*** Opening Information ***
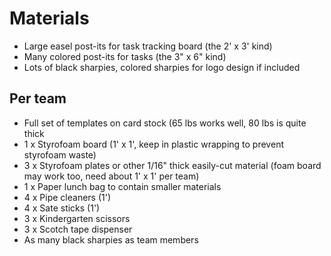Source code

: # Materials

- Large easel post-its for task tracking board (the 2' x 3' kind)
- Many colored post-its for tasks (the 3" x 6" kind)
- Lots of black sharpies, colored sharpies for logo design if included

## Per team
- Full set of templates on card stock (65 lbs works well, 80 lbs is quite thick
- 1 x Styrofoam board (1' x 1', keep in plastic wrapping to prevent styrofoam waste)
- 3 x Styrofoam plates or other 1/16" thick easily-cut material (foam board may work too, need about 1' x 1' per team)
- 1 x Paper lunch bag to contain smaller materials
- 4 x Pipe cleaners (1')
- 4 x Sate sticks (1')
- 3 x Kindergarten scissors
- 3 x Scotch tape dispenser
- As many black sharpies as team members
*** Closing Information ***
→ **Activity**: Wherever the string "Styrofoam" appears in the entries above, list that line.

→ **Exercise response**:
- 1 x Styrofoam board (1' x 1', keep in plastic wrapping to prevent styrofoam waste)
- 3 x Styrofoam plates or other 1/16" thick easily-cut material (foam board may work too, need about 1' x 1' per team)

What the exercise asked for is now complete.